Lines before the one containing "2. **Navigate** to" in the records below are to be left out; that line and all after it, through the end, are to be retyped exactly.

START Dataset content

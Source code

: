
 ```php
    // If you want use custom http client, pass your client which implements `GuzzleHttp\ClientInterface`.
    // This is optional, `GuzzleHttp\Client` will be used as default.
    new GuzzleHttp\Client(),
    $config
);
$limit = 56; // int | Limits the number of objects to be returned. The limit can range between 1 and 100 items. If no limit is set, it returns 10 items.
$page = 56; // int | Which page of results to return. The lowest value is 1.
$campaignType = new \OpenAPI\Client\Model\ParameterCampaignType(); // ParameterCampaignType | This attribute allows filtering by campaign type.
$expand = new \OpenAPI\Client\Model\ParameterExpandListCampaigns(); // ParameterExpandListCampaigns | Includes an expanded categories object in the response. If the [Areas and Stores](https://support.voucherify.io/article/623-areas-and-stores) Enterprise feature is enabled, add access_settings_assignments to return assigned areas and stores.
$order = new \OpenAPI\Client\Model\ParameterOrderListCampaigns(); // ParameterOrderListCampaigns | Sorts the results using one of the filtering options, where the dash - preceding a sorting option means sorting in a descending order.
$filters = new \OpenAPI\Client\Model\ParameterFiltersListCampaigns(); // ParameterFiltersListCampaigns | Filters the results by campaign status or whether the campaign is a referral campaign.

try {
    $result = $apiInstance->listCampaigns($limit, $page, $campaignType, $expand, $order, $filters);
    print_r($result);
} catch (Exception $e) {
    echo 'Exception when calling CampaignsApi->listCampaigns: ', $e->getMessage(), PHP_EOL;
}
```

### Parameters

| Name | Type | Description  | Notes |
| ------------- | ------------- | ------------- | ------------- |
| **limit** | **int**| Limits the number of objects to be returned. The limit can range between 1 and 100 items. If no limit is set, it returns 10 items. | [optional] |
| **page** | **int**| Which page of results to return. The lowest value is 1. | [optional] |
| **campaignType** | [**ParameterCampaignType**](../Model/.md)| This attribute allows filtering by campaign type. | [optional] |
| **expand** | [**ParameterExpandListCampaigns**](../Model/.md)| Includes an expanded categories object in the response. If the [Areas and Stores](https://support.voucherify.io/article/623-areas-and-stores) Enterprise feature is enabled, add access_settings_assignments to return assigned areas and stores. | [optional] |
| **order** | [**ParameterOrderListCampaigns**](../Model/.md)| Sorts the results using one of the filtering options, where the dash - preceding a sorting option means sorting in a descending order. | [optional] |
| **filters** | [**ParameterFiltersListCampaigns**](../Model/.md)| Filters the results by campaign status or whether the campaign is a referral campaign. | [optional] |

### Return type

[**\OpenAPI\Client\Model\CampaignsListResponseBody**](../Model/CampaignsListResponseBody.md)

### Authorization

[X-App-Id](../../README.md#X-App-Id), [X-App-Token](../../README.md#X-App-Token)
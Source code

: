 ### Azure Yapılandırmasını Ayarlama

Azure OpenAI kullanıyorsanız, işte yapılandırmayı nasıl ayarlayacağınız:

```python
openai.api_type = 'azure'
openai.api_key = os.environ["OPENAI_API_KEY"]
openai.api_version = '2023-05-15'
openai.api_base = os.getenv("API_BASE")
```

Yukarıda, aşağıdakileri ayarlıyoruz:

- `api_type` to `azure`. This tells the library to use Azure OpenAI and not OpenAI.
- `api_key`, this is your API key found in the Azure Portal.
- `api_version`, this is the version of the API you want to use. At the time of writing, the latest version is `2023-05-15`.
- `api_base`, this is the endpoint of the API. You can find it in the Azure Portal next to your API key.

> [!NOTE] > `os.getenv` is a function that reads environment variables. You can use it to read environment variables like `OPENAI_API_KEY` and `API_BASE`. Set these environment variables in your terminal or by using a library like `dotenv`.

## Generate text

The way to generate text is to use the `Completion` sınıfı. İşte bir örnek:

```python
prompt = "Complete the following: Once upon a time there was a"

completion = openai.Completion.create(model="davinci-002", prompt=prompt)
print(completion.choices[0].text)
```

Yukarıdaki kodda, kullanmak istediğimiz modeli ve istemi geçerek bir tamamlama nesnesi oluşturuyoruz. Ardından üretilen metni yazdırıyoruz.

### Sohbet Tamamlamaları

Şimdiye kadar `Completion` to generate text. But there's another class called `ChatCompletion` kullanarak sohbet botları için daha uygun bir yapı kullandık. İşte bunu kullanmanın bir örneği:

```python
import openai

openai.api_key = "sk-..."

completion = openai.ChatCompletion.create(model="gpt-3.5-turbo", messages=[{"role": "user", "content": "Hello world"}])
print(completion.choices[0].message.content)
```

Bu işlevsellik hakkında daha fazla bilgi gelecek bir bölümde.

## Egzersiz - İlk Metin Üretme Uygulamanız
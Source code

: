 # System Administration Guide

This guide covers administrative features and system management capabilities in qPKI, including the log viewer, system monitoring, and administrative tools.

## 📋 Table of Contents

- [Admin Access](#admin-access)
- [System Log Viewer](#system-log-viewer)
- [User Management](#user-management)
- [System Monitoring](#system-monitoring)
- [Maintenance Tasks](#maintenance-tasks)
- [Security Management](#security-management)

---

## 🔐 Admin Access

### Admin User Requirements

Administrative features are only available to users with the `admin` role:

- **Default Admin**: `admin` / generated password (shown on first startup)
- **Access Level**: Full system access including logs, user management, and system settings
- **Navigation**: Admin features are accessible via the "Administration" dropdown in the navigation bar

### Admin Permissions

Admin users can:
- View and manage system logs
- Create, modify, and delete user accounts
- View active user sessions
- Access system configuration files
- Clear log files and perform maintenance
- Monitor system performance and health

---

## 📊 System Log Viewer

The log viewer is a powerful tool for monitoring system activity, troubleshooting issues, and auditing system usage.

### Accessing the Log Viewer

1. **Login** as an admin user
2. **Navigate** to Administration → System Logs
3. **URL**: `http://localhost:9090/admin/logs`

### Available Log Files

END Dataset content

[Task solution]
2. **Navigate** to Administration → System Logs
3. **URL**: `http://localhost:9090/admin/logs`

### Available Log Files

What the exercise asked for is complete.